-- DATA TO EXAMINE --

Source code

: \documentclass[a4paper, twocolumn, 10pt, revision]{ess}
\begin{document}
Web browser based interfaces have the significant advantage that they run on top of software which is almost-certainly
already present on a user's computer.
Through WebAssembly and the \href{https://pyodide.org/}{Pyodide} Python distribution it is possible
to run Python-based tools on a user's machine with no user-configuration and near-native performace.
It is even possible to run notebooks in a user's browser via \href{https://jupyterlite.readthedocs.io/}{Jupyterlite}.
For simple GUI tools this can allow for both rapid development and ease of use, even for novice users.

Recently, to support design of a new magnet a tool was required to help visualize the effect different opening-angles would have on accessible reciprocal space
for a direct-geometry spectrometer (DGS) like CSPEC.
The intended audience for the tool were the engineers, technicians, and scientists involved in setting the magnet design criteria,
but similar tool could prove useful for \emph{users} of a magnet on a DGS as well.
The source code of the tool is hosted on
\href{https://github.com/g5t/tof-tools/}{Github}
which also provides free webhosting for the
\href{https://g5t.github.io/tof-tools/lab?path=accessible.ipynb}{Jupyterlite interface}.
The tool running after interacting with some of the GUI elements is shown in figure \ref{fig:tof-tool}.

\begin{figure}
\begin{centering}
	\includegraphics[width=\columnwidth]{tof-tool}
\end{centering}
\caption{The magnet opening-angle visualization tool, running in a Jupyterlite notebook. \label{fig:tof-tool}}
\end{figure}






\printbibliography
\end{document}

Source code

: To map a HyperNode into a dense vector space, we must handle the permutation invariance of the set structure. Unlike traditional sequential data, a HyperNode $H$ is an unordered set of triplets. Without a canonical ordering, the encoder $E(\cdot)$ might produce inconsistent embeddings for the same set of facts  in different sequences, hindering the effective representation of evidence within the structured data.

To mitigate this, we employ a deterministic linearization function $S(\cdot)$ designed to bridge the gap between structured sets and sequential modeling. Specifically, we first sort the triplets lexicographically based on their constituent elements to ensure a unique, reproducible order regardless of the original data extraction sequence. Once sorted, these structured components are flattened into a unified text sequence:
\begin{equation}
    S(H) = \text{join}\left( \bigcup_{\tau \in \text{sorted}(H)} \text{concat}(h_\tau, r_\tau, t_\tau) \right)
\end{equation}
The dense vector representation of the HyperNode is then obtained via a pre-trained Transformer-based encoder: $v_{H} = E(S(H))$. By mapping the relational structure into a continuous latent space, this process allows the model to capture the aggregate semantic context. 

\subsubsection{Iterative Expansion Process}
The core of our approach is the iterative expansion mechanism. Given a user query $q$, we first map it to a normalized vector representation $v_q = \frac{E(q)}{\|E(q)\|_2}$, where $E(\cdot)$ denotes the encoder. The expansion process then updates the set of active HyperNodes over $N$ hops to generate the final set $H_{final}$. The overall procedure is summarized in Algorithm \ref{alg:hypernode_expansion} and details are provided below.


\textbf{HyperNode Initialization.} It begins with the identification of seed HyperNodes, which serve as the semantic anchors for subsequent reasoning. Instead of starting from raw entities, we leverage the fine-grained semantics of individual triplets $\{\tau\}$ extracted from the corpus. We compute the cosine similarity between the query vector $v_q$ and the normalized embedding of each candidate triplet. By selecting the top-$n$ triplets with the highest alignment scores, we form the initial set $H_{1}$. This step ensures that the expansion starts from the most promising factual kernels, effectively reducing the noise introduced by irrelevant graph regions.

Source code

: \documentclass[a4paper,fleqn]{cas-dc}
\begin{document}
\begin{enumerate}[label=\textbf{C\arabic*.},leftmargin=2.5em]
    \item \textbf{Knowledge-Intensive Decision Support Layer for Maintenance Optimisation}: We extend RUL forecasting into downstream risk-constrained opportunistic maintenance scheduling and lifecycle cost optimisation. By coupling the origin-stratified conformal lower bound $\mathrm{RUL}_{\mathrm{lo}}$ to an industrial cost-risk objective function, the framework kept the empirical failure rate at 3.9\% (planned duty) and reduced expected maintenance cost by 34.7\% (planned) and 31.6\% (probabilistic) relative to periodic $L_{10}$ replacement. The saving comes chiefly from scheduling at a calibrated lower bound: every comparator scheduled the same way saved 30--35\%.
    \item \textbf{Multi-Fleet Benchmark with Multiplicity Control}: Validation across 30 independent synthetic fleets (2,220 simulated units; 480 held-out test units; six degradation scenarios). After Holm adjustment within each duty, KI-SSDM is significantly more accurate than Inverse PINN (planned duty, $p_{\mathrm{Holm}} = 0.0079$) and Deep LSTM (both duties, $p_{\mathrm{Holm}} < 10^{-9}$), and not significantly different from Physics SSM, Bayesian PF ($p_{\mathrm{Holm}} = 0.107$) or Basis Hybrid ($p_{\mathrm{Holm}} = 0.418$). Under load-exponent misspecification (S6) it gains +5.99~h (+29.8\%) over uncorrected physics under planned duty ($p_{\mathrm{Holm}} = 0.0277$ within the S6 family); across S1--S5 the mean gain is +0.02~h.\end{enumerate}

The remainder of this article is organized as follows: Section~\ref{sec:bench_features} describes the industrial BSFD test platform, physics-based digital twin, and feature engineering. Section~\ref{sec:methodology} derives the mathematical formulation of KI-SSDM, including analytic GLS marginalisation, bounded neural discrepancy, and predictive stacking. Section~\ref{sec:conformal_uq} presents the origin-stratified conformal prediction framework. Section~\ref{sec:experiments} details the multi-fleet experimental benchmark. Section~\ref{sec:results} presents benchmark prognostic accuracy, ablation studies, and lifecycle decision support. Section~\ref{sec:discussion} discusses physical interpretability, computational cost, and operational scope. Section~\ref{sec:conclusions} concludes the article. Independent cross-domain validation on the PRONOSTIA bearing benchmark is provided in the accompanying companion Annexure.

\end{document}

-- TO DO --
Please reproduce the lines from the line with "already present on a user's computer." to the line with "It is even possible", both ends included, exactly as they appear above.

-- RESPONSE --
already present on a user's computer.
Through WebAssembly and the \href{https://pyodide.org/}{Pyodide} Python distribution it is possible
to run Python-based tools on a user's machine with no user-configuration and near-native performace.
It is even possible to run notebooks in a user's browser via \href{https://jupyterlite.readthedocs.io/}{Jupyterlite}.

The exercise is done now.